**** Data in this exercise

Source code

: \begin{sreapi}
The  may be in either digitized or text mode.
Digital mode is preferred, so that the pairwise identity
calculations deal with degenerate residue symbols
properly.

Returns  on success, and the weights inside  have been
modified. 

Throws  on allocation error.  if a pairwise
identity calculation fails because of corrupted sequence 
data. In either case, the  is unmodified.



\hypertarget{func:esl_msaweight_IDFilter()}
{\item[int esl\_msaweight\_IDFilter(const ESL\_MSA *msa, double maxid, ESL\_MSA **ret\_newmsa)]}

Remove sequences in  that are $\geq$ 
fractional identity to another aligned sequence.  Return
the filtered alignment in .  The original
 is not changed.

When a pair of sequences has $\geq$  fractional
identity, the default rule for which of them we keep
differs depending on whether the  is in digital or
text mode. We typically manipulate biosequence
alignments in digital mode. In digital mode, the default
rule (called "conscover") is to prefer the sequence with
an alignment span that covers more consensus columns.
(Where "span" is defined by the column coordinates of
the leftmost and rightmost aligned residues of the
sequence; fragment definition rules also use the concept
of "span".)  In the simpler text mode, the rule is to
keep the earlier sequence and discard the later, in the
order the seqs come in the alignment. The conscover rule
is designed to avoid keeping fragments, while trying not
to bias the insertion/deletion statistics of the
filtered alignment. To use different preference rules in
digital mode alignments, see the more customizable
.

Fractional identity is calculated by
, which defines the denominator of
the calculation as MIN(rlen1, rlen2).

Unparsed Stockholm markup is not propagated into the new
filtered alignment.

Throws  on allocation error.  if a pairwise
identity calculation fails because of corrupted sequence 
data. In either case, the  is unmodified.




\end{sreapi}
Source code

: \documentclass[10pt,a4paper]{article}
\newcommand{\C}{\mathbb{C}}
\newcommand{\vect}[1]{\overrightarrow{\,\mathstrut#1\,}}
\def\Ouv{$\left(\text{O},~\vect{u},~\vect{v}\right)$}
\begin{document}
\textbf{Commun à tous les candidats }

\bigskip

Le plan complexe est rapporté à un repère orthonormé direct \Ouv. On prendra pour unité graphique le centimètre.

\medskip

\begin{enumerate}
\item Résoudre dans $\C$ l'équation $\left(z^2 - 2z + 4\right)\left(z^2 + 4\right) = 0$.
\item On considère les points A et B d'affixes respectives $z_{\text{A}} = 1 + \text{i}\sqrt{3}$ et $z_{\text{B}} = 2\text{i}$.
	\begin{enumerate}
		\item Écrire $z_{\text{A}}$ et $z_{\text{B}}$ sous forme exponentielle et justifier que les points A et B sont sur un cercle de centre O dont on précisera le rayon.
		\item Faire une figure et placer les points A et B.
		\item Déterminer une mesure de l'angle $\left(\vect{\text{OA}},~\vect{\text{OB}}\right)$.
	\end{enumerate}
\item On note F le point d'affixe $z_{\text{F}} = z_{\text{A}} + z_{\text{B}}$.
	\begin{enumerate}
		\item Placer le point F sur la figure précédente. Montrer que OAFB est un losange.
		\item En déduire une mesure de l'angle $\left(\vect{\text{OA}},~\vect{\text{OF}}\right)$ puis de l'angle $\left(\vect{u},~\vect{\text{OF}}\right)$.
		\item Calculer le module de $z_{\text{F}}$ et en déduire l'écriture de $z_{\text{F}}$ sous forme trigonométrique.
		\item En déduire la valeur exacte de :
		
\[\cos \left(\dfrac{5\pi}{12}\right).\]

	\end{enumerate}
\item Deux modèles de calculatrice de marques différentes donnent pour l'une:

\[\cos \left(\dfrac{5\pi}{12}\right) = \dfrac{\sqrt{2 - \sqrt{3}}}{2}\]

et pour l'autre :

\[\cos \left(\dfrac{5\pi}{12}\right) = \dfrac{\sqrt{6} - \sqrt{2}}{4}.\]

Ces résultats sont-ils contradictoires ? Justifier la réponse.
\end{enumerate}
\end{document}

********

Exercise goal
Please provide nothing but the number of lines in the records that hold the string "aligned".

Written reply
2